Kremer recorded his fifth quality start in his last six tries, holding the Red Sox to one earned run over seven innings for his longest outing since April 30. After working through a couple jams early, the right-hander leaned on his fastball and settled in to retire the final 10 batters he faced. He lowered his season ERA to 4.10 as he continued to put a tough first half behind him and make a case for a spot in the Orioles’ playoff rotation.

Yet Baltimore’s offense struggled to get much going against Red Sox starter Nick Pivetta, scraping one run across on a solo home run by Emmanuel Rivera in the third inning. Anthony Santander tied the game with his 41st long ball of the season against the Boston bullpen in the eighth, but the rest of the lineup stalled from there to set up a walk-off, three-run home run by Tyler O’Neill off Keegan Akin that helped the Red Sox win the series.

The Orioles (83-64) went 1-for-6 with runners in scoring position and stranded six base runners, only advancing one runner to third base in nine innings save for the two home runs. A throwing error by Rivera in the third loomed large as well; he charged a slow ground ball for a potential inning-ending play but threw the ball into the camera well on the first base line to allow an unearned run to score against Kremer.

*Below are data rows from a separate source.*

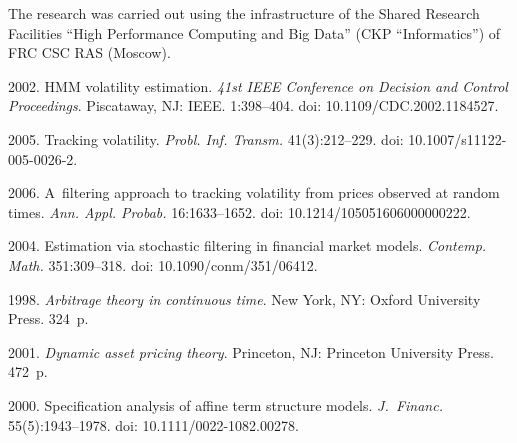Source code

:




\vspace*{-18pt}

\Ack
\noindent
The research was carried out using the infrastructure of the Shared Research Facilities 
``High Performance Computing and Big Data'' (CKP ``Informatics'') of FRC CSC RAS (Moscow).
  

\vspace*{6pt}

  \begin{multicols}{2}

\renewcommand{\bibname}{\protect\rmfamily References}

{\small\frenchspacing
 {%
 \begin{thebibliography}{99} 
 2002. 
HMM volatility estimation. \textit{41st IEEE Conference on Decision and Control Proceedings}. Piscataway, NJ: IEEE.
1:398--404. doi: 10.1109/CDC.2002.1184527.

 2005. Tracking volatility.
\textit{Probl. Inf. Transm.} 41(3):212--229. doi: 10.1007/s11122-005-0026-2.

 2006. A~filtering approach to tracking volatility from prices observed at random times. 
\textit{Ann. Appl. Probab.} 16:1633--1652. doi: 10.1214/105051606000000222.

 2004. Estimation via stochastic filtering in financial market models. \textit{Contemp. Math.} 351:309--318. 
doi: 10.1090/conm/351/06412.

 1998. \textit{Arbitrage theory in continuous time}. New York, NY: Oxford University Press. 324~p.

 2001. \textit{Dynamic asset pricing theory}. Princeton, NJ: Princeton University Press. 472~p.

 2000. Specification analysis of affine term structure models.  \textit{J.~Financ.} 55(5):1943--1978.
doi: 10.1111/0022-1082.00278.


\end{thebibliography}}}
\end{multicols}
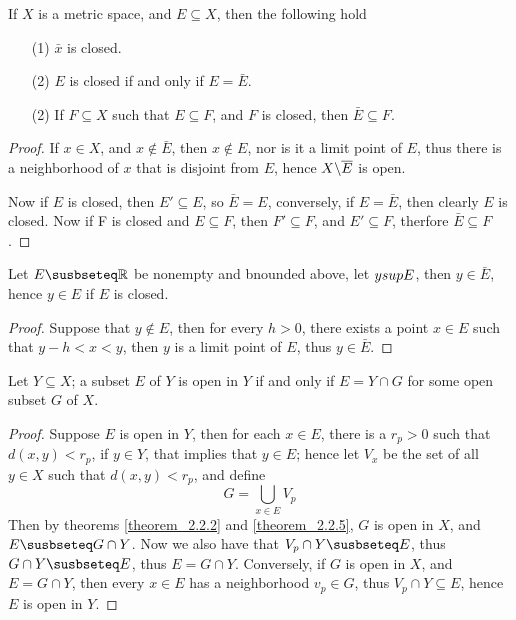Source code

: \begin{theorem}\label{theorem_2.2.7}
  If $X$ is a metric space, and  $E \subseteq X$, then the following hold
  \begin{enumerate}
    \item[(1)] $\bar{x}$ is closed.

    \item[(2)] $E$ is closed if and only if $E=\bar{E}$.

    \item[(2)] If  $F \subseteq X$ such that $E \subseteq F$, and $F$ is closed,
      then $\bar{E} \subseteq F$.
  \end{enumerate}
\end{theorem}
\begin{proof}
  If $x \in X$, and  $x \notin \bar{E}$, then  $ x \notin E$, nor is it a limit
  point of  $E$, thus there is a neighborhood of $x$ that is disjoint from  $E$,
  hence  $X \backslash \overline{E}$ is open.

  Now if  $E$ is closed, then  $E' \subseteq E$, so  $\bar{E}=E$, conversely, if
  $E=\bar{E}$, then clearly  $E$ is closed. Now if  F is closed and  $E \subseteq
  F$, then $F' \subseteq F$, and $E' \subseteq F$, therfore  $\bar{E} \subseteq F$.
\end{proof}

\begin{theorem}\label{theorem_2.2.8}
  Let $E \susbseteq \R$ be nonempty and bnounded above, let  $y\\sup{E}$, then
  $y \in \bar{E}$, hence  $y \in E$ if  $E$ is closed.
\end{theorem}
\begin{proof}
  Suppose that $y \notin E$, then for every  $h>0$, there exists a point  $x \in
  E$ such that $y-h<x<y$, then  $y$ is a limit point of  $E$, thus  $y \in \bar{E}$.
\end{proof}

\begin{theorem}\label{theorem_2.2.8}
  Let $Y \subseteq X$; a subset  $E$ of  $Y$ is open in  $Y$ if and only if  $E=Y
  \cap G$ for some open subset $G$ of $X$.
\end{theorem}
\begin{proof}
  Suppose $E$ is open in  $Y$, then for each  $x \in E$, there is a $r_p>0$ such that
  $d(x,y)<r_p$, if  $y \in Y$, that implies that  $y \in E$; hence let  $V_x$ be the
  set of all  $y \in X$ such that  $d(x,y)<r_p$, and define
  \begin{equation*}
    G=\bigcup_{x \in E}{V_p}
  \end{equation*}
  Then by theorems \ref{theorem_2.2.2} and \ref{theorem_2.2.5}, $G$ is open in
  $X$, and  $E \susbseteq G \cap Y$. Now we also have that  $V_p \cap Y \susbseteq
  E$, thus  $G \cap Y \susbseteq E$, thus $E=G \cap Y$. Conversely, if  $G$ is
  open in  $X$, and $E=G \cap Y$, then every  $x \in E$ has a neighborhood  $v_p
  \in G$, thus  $V_p \cap Y \subseteq E$, hence  $E$ is open in  $Y$.
\end{proof}
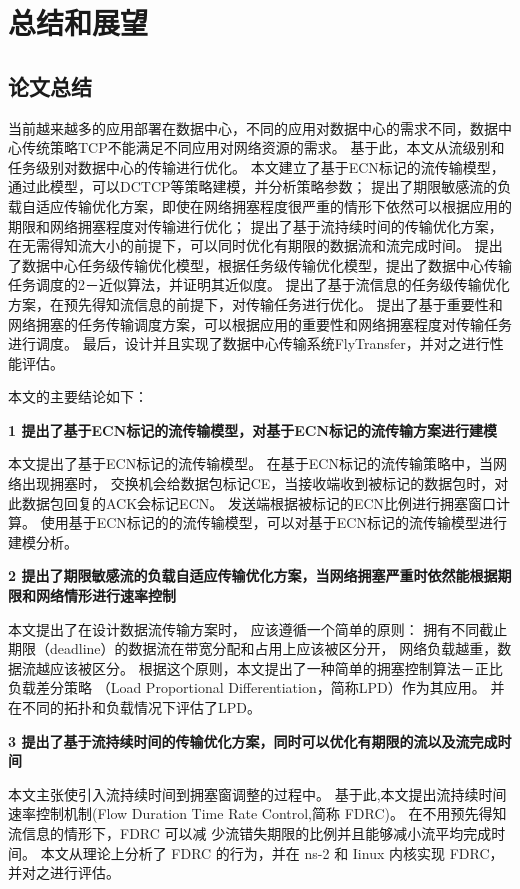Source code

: \chapter{总结和展望} \label{cha:conclusion}
\section{论文总结}
当前越来越多的应用部署在数据中心，不同的应用对数据中心的需求不同，数据中心传统策略TCP不能满足不同应用对网络资源的需求。
基于此，本文从流级别和任务级别对数据中心的传输进行优化。
本文建立了基于ECN标记的流传输模型，通过此模型，可以DCTCP等策略建模，并分析策略参数；
提出了期限敏感流的负载自适应传输优化方案，即使在网络拥塞程度很严重的情形下依然可以根据应用的期限和网络拥塞程度对传输进行优化；
提出了基于流持续时间的传输优化方案，在无需得知流大小的前提下，可以同时优化有期限的数据流和流完成时间。
提出了数据中心任务级传输优化模型，根据任务级传输优化模型，提出了数据中心传输任务调度的2－近似算法，并证明其近似度。
提出了基于流信息的任务级传输优化方案，在预先得知流信息的前提下，对传输任务进行优化。
提出了基于重要性和网络拥塞的任务传输调度方案，可以根据应用的重要性和网络拥塞程度对传输任务进行调度。
最后，设计并且实现了数据中心传输系统FlyTransfer，并对之进行性能评估。

本文的主要结论如下：

\textbf{1 提出了基于ECN标记的流传输模型，对基于ECN标记的流传输方案进行建模}

本文提出了基于ECN标记的流传输模型。
在基于ECN标记的流传输策略中，当网络出现拥塞时，
交换机会给数据包标记CE，当接收端收到被标记的数据包时，对此数据包回复的ACK会标记ECN。
发送端根据被标记的ECN比例进行拥塞窗口计算。
使用基于ECN标记的的流传输模型，可以对基于ECN标记的流传输模型进行建模分析。



\textbf{2 提出了期限敏感流的负载自适应传输优化方案，当网络拥塞严重时依然能根据期限和网络情形进行速率控制}

本文提出了在设计数据流传输方案时，
应该遵循一个简单的原则：
拥有不同截止期限（deadline）的数据流在带宽分配和占用上应该被区分开，
网络负载越重，数据流越应该被区分。
根据这个原则，本文提出了一种简单的拥塞控制算法－正比负载差分策略
（Load Proportional Differentiation，简称LPD）作为其应用。
并在不同的拓扑和负载情况下评估了LPD。


\textbf{3 提出了基于流持续时间的传输优化方案，同时可以优化有期限的流以及流完成时间}

本文主张使引入流持续时间到拥塞窗调整的过程中。
基于此,本文提出流持续时间速率控制机制(Flow Duration Time Rate Control,简称 FDRC)。
在不用预先得知流信息的情形下，FDRC 可以减 少流错失期限的比例并且能够减小流平均完成时间。
本文从理论上分析了 FDRC 的行为，并在 ns-2 和 Iinux 内核实现 FDRC，并对之进行评估。



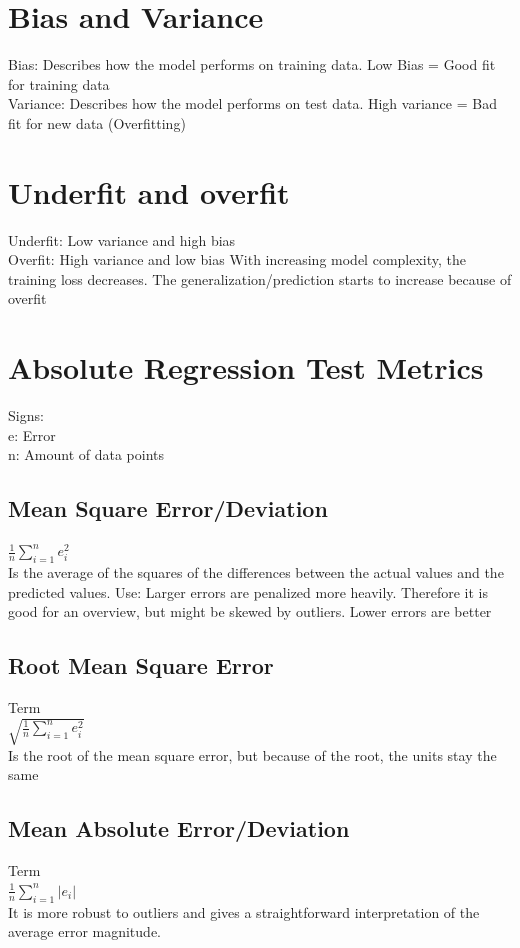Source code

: \documentclass{article}
\begin{document}
\section{Bias and Variance}
Bias: Describes how the model performs on training data. Low Bias = Good fit for training data\\
Variance: Describes how the model performs on test data. High variance = Bad fit for new data (Overfitting) \\

\section{Underfit and overfit}
Underfit: Low variance and high bias \\
Overfit: High variance and low bias
With increasing model complexity, the training loss decreases. The generalization/prediction starts to increase because of overfit
\section{Absolute Regression Test Metrics}
Signs: \\
e: Error \\
n: Amount of data points\\

\subsection{Mean Square Error/Deviation}
$\frac{1}{n} \sum_{i = 1}^{n} e_i^2 $ \\
Is the average of the squares of the differences between the actual values and the predicted values.
Use: Larger errors are penalized more heavily. Therefore it is good for an overview, but might be skewed by outliers. Lower errors are better
\subsection{Root Mean Square Error}
Term\\
$ \sqrt{\frac{1}{n} \sum_{i = 1}^{n} e_i^2 }$  \\
Is the root of the mean square error, but because of the root, the units stay the same
\subsection{Mean Absolute Error/Deviation}
Term\\
$ \frac{1}{n} \sum_{i = 1}^{n} | e_i\vert$ \\
It is more robust to outliers and gives a straightforward interpretation of the average error magnitude.
\end{document}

Boston tacked on another run on an RBI single by Ceddanne Rafaela the following inning to make it 2-1, and that’s where the score stayed until the top of the eighth. With Pivetta out of the game, Red Sox manager Alex Cora turned to setup man Justin Slaten.

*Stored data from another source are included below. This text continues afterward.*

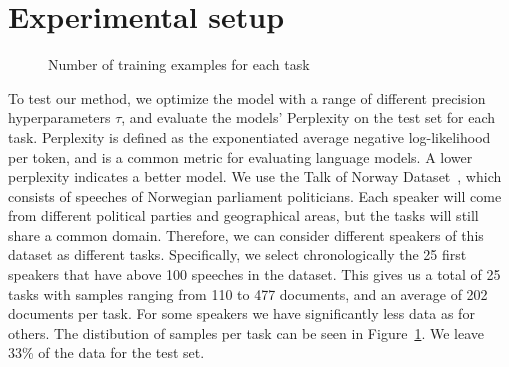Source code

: \documentclass[fullpaper]{nldl}
\begin{document}
\section{Experimental setup} \label{sec:experimental_setup}
\begin{figure} 
    
    \centering
    \caption{Number of training examples for each task}
    \label{fig:task_len}
\end{figure}
To test our method, we optimize the model with a range of different precision hyperparameters $\tau$, and evaluate the models' Perplexity on the test set for each task.
Perplexity is defined as the exponentiated average negative log-likelihood per token, and is a common metric for evaluating language models. A lower perplexity indicates a better model.
We use the Talk of Norway Dataset~\cite{lapponi_talk_2018}, which consists of speeches of Norwegian parliament politicians.
Each speaker will come from different political parties and geographical areas, but the tasks will still share a common domain. 
Therefore, we can consider different speakers of this dataset as different tasks. Specifically, we select chronologically the 25 first speakers that have above 100 speeches in the dataset.
This gives us a total of 25 tasks with samples ranging from 110 to 477 documents, and an average of 202 documents per task. For some speakers we have significantly less data as for others. 
The distibution of samples per task can be seen in Figure~\ref{fig:task_len}.
We leave 33\% of the data for the test set.
\end{document}
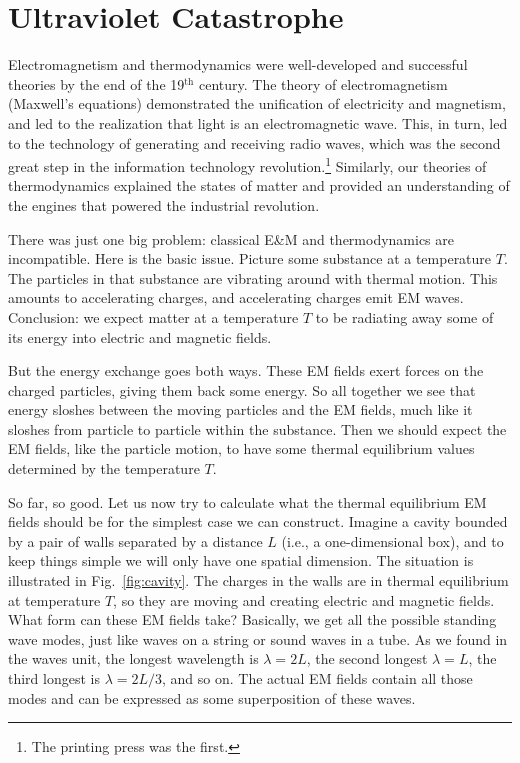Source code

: \section{Ultraviolet Catastrophe}
\label{sec:uv_catastrophe}

Electromagnetism and thermodynamics were well-developed and successful
theories by the end of the 19$^\text{th}$ century.  The theory of
electromagnetism (Maxwell's equations) demonstrated the 
unification of electricity and magnetism, and led to the realization
that light is an electromagnetic wave.  This, in turn, led to the
technology of generating and receiving radio waves, which was the
second great step in the information technology revolution.\footnote{The
printing press was the first.}  Similarly, our theories of
thermodynamics explained the states of matter and provided an 
understanding of the engines that powered the industrial revolution.

There was just one big problem: classical E\&M and thermodynamics
are incompatible.  Here is the basic issue.  Picture some substance
at a temperature $T$.  The particles in that substance are vibrating
around with thermal motion.  This amounts to accelerating charges, and
accelerating charges emit EM waves.  Conclusion: we expect matter at a
temperature $T$ to be radiating away some of its energy into electric
and magnetic fields.

But the energy exchange goes both ways.  These EM fields exert forces
on the charged particles, giving them back some energy.  So all
together we see that energy sloshes between the moving particles and
the EM fields, much like it sloshes from particle to particle within
the substance.  Then we should expect the EM fields, like the particle
motion, to have some thermal equilibrium values determined by the
temperature $T$.

So far, so good.  Let us now try to calculate what the thermal
equilibrium EM fields should be for the simplest case we can
construct.  Imagine a cavity bounded by a pair of walls separated by a
distance $L$ (i.e., a one-dimensional box), and to keep things simple 
we will only have one spatial
dimension.  The situation is illustrated in Fig.~\ref{fig:cavity}. The
charges in the walls are in thermal equilibrium at temperature $T$, so
they are moving and creating electric and magnetic fields.  What form
can these EM fields take?  Basically, we get all the possible standing
wave modes, just like waves on a string or sound waves in a tube.  As
we found in the waves unit, the longest wavelength is $\lambda=2L$,
the second longest $\lambda=L$, the third longest is $\lambda=2L/3$,
and so on.  The actual EM fields contain all those modes and can be
expressed as some superposition of these waves.

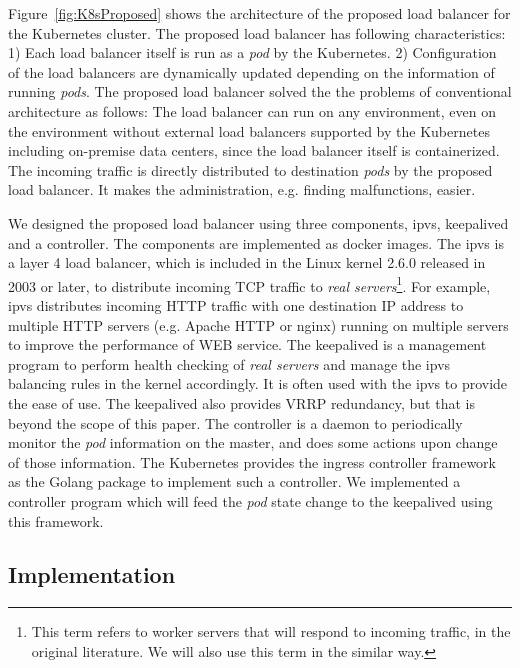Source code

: Figure~\ref{fig:K8sProposed} shows the architecture of the proposed load balancer for the Kubernetes cluster. 
The proposed load balancer has following characteristics:
1) Each load balancer itself is run as a {\em pod} by the Kubernetes. 
2) Configuration of the load balancers are dynamically updated depending on the information of running {\em pods}.
The proposed load balancer solved the the problems of conventional architecture as follows:
The load balancer can run on any environment, even on the environment without external load balancers supported by the Kubernetes including on-premise data centers, since the load balancer itself is containerized. The incoming traffic is directly distributed to destination {\em pods} by the proposed load balancer. It makes the administration, e.g. finding malfunctions, easier.

We designed the proposed load balancer using three components, ipvs, keepalived and a controller. 
The components are implemented as docker images.
The ipvs is a layer 4 load balancer, which is included in the Linux kernel 2.6.0 released in 2003 or later, 
to distribute incoming TCP traffic to {\em real servers}\footnote{This term refers to worker servers that will respond to incoming traffic, 
in the original literature\cite{Zhang2000}. We will also use this term in the similar way.}\cite{Zhang2000}. 
For example, ipvs distributes incoming HTTP traffic with one destination IP address to multiple HTTP servers 
(e.g. Apache HTTP or nginx) running on multiple servers to improve the performance of WEB service.
The keepalived is a management program to perform health checking of {\em real servers}
and manage the ipvs balancing rules in the kernel accordingly.
It is often used with the ipvs to provide the ease of use.
The keepalived also provides VRRP\cite{hinden2004virtual} redundancy, but that is beyond the scope of this paper.
The controller is a daemon to periodically monitor the {\em pod} information on the master, 
and does some actions upon change of those information.
The Kubernetes provides the ingress controller framework as the Golang package to implement such a controller. 
We implemented a controller program which will feed the {\em pod} state change to the keepalived 
using this framework. 


\subsection{Implementation}\label{Implementation}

The rookie right-hander had allowed just one run in his past eight appearances, but Santander stepped to the plate with two outs and crushed the first pitch he saw 408 feet to right field. He stood and watched as the high fly ball, which would’ve been a homer in all 30 MLB parks, landed in the seats before beginning his trot around the bases. Santander raised his RBI total to 95 with the blast, tying his career high he set last season.

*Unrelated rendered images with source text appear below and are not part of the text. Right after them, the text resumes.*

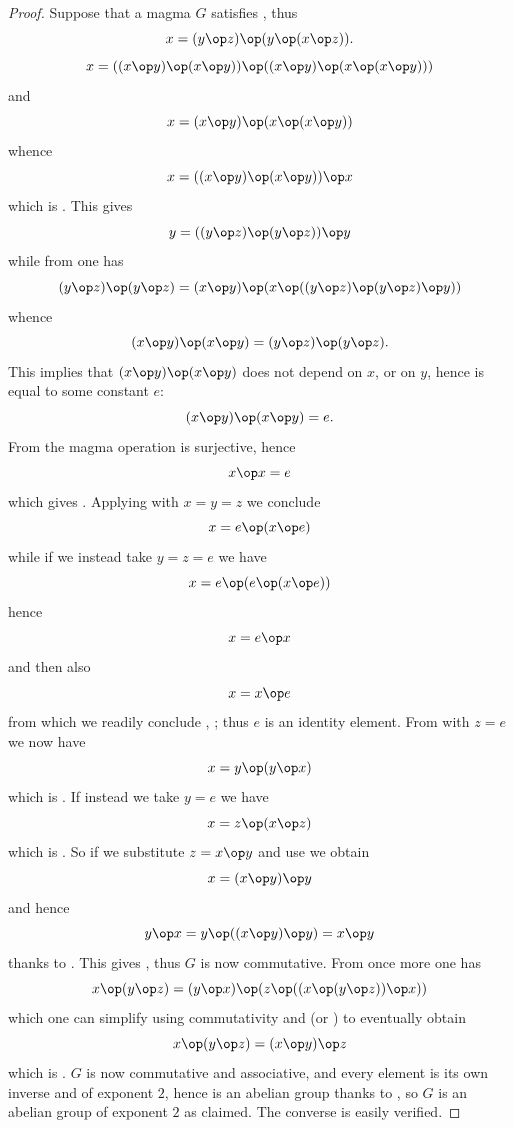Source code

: \begin{proof}\leanok  Suppose that a magma $G$ satisfies , thus
\begin{equation}\label{1571-again}
 x = (y \op z) \op (y \op (x \op z)).
\end{equation}
$$ x = ((x \op y) \op (x \op y)) \op ((x \op y) \op (x \op (x \op y)))$$
and
$$ x = (x \op y) \op (x \op (x \op y))$$
whence
$$x = ((x \op y) \op (x \op y)) \op x$$
which is .  This gives
$$y = ((y \op z) \op (y \op z)) \op y$$
while from  one has
$$ (y \op z) \op (y \op z) = (x \op y) \op (x \op ((y \op z) \op (y \op z) \op y))$$
whence
$$ (x \op y) \op (x \op y) = (y \op z) \op (y \op z).$$
This implies that $(x \op y) \op (x \op y)$ does not depend on $x$, or on $y$, hence is equal to some constant $e$:
$$ (x \op y) \op (x \op y) = e.$$
From  the magma operation is surjective, hence
\begin{equation}\label{xxe} x \op x = e
\end{equation}
which gives .  Applying  with $x=y=z$ we conclude
$$ x = e \op (x \op e)$$
while if we instead take $y=z=e$ we have
$$ x = e \op (e \op (x \op e))$$
hence
$$ x = e \op x$$
and then also
$$ x = x \op e$$
from which we readily conclude , ; thus $e$ is an identity element.  From  with $z=e$ we now have
\begin{equation}\label{16-again}
 x = y \op (y \op x)
\end{equation}
which is . If instead we take $y=e$ we have
\begin{equation}\label{14-again}
  x = z \op (x \op z)
\end{equation}
which is .  So if we substitute $z = x \op y$ and use  we obtain
$$ x = (x \op y) \op y$$
and hence
$$ y \op x = y \op ((x \op y) \op y) = x \op y$$
thanks to .  This gives , thus $G$ is now commutative.  From  once more one has
$$x \op (y \op z) = (y \op x) \op (z \op ((x \op (y \op z)) \op x))$$
which one can simplify using commutativity and  (or ) to eventually obtain
$$x \op (y \op z) = (x \op y) \op z$$
which is .  $G$ is now commutative and associative, and every element is its own inverse and of exponent $2$, hence is an abelian group thanks to , so $G$ is an abelian group of exponent $2$ as claimed.  The converse is easily verified.
\end{proof}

Cionel Pérez and Yennier Cano combined for a scoreless bottom of the eighth, with Cano inheriting two runners and stranding them on a popup by pinch hitter Enmanuel Valdez. Seranthony Domínguez worked around a single by first baseman Triston Casas and a wild pitch that moved pinch runner Nick Sogard into scoring position for a scoreless ninth.

But after Rivera put the Orioles ahead on an RBI single to score the automatic runner Austin Slater in the top half of the 10th, Akin couldn’t finish the job in an inning in which rookie second baseman Jackson Holliday allowed a runner to reach first on a fielding error and O’Neill cleared the Green Monster in left field to send Baltimore to its next series in Detroit on a sour note.